### Recorded information

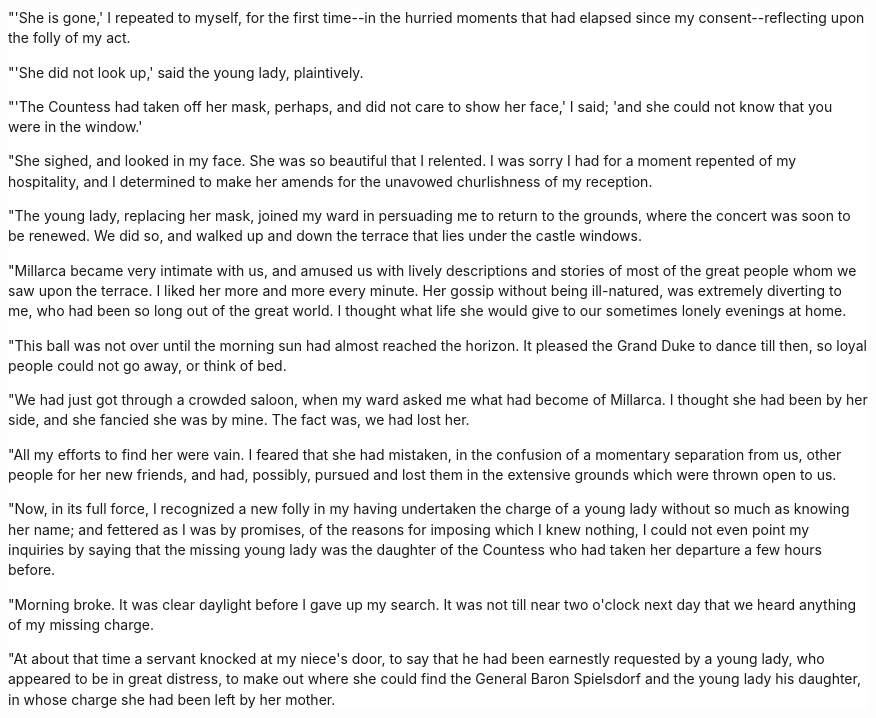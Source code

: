 "'She is gone,' I repeated to myself, for the first time--in the hurried
moments that had elapsed since my consent--reflecting upon the folly
of my act.

"'She did not look up,' said the young lady, plaintively.

"'The Countess had taken off her mask, perhaps, and did not care to show
her face,' I said; 'and she could not know that you were in the window.'

"She sighed, and looked in my face. She was so beautiful that I
relented. I was sorry I had for a moment repented of my hospitality, and
I determined to make her amends for the unavowed churlishness of my
reception.

"The young lady, replacing her mask, joined my ward in persuading me to
return to the grounds, where the concert was soon to be renewed. We did
so, and walked up and down the terrace that lies under the
castle windows.

"Millarca became very intimate with us, and amused us with lively
descriptions and stories of most of the great people whom we saw upon
the terrace. I liked her more and more every minute. Her gossip without
being ill-natured, was extremely diverting to me, who had been so long
out of the great world. I thought what life she would give to our
sometimes lonely evenings at home.

"This ball was not over until the morning sun had almost reached the
horizon. It pleased the Grand Duke to dance till then, so loyal people
could not go away, or think of bed.

"We had just got through a crowded saloon, when my ward asked me what
had become of Millarca. I thought she had been by her side, and she
fancied she was by mine. The fact was, we had lost her.

"All my efforts to find her were vain. I feared that she had mistaken,
in the confusion of a momentary separation from us, other people for her
new friends, and had, possibly, pursued and lost them in the extensive
grounds which were thrown open to us.

"Now, in its full force, I recognized a new folly in my having
undertaken the charge of a young lady without so much as knowing her
name; and fettered as I was by promises, of the reasons for imposing
which I knew nothing, I could not even point my inquiries by saying that
the missing young lady was the daughter of the Countess who had taken
her departure a few hours before.

"Morning broke. It was clear daylight before I gave up my search. It was
not till near two o'clock next day that we heard anything of my
missing charge.

"At about that time a servant knocked at my niece's door, to say that he
had been earnestly requested by a young lady, who appeared to be in
great distress, to make out where she could find the General Baron
Spielsdorf and the young lady his daughter, in whose charge she had been
left by her mother.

### Your goal
With the line that has "time--in the hurried" as the first and the line that has "young lady, plaintively." as the last, repeat exactly that run of lines above and no more.

### Response to this exercise
: "'She is gone,' I repeated to myself, for the first time--in the hurried
moments that had elapsed since my consent--reflecting upon the folly
of my act.

"'She did not look up,' said the young lady, plaintively.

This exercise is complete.